Crypto Taxation in China: Why There's No Tax - Just a Total Ban
Feb, 23 2026
China doesn’t tax cryptocurrency because cryptocurrency is illegal. Not regulated. Not monitored. Not reported. Just banned.
If you’re used to countries like the U.S., Canada, or Australia taxing your Bitcoin gains like regular income or capital gains, China’s approach will feel like a punch to the gut - because it’s not about money. It’s about control. Since June 1, 2025, owning, trading, or mining crypto in China is a violation of national law. Not a tax issue. Not a reporting problem. A legal crime.
How China Got Here: A 16-Year Crackdown
China didn’t wake up one day and ban crypto. It spent over a decade slowly suffocating it.

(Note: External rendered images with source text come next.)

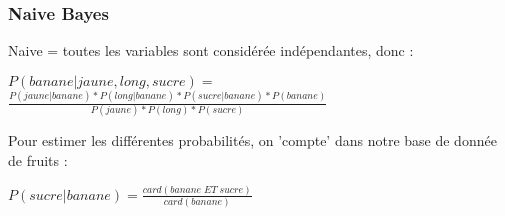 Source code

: \begin{frame}
  \frametitle{Naive Bayes}
  Naive = toutes les variables sont considérée indépendantes, donc : \\
  \begin{center}
    $P(banane | jaune,long,sucre) =$\\
    $\;$\\
    $ \frac{P(jaune|banane)*P(long|banane)*P(sucre|banane)*P(banane)}{P(jaune)*P(long)*P(sucre)}$
  \end{center}
  Pour estimer les différentes probabilités, on 'compte' dans notre base de donnée de fruits :\\
  \begin{center}
    $P(sucre|banane) = \frac{card(banane\;ET\;sucre)}{card(banane)}$
  \end{center}
\end{frame}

In 2009, the government first warned that virtual currencies couldn’t be used to buy real goods. That was just a warning. Then came the real moves:
- December 2013: Banks barred from handling Bitcoin transactions.

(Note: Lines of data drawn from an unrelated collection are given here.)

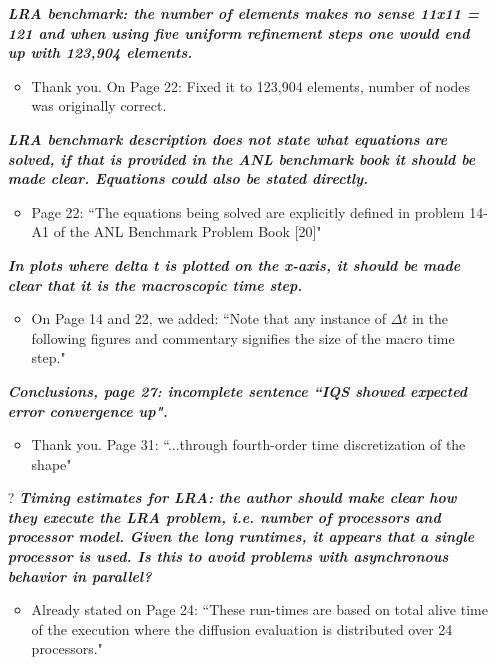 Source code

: \documentclass{elsarticle}
\newcommand{\nofix}{?}
\newcommand{\done}{\checkmark}
\newcommand{\easy}[1]{\textbf{\textit{#1}}}
\begin{document}
\begin{itemize}
\item[\done] \easy{ LRA benchmark: the number of elements makes no sense 11x11 = 121 and when using five uniform refinement steps one would end up with 123,904 elements. }
\begin{itemize}
\item Thank you. On Page 22: Fixed it to 123,904 elements, number of nodes was originally correct.
\end{itemize}

\item[\done] \easy{ LRA benchmark description does not state what equations are solved, if that is provided in the ANL benchmark book it should be made clear. Equations could also be stated directly. }
\begin{itemize}
\item  Page 22: ``The equations being solved are explicitly defined in problem 14-A1 of the ANL Benchmark Problem Book [20]"
\end{itemize}

\item[\done] \easy{ In plots where delta t is plotted on the x-axis, it should be made clear that it is the macroscopic time step. }
\begin{itemize}
\item On Page 14 and 22, we added: ``Note that any instance of $\Delta t$ in the following figures and commentary signifies the size of the macro time step."
\end{itemize}

\item[\done] \easy{ Conclusions, page 27: incomplete sentence ``IQS showed expected error convergence up". }
\begin{itemize}
\item Thank you. Page 31: ``...through fourth-order time discretization of the shape"
\end{itemize}

\item[\nofix] \easy{ Timing estimates for LRA: the author should make clear how they execute the LRA problem, i.e. number of processors and processor model. Given the long runtimes, it appears that a single processor is used. Is this to avoid problems with asynchronous behavior in parallel? }
\begin{itemize}
\item Already stated on Page 24: ``These run-times are based on total alive time of the execution where the diffusion evaluation is distributed over 24 processors."
\end{itemize}

\end{itemize}
\end{document}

- April 2014: Bitcoin exchanges forced to shut down accounts.
- September 2017: All Initial Coin Offerings (ICOs) banned. Trading platforms ordered to stop.
- January 2018: Miners kicked out of data centers. Many fled to Kazakhstan and Russia.
- June 2021: Mining banned nationwide over energy use. China used to produce 70% of Bitcoin’s hash power. Overnight, it dropped to near zero.
- September 2021: Trading, mining, and exchanges fully outlawed. No exceptions.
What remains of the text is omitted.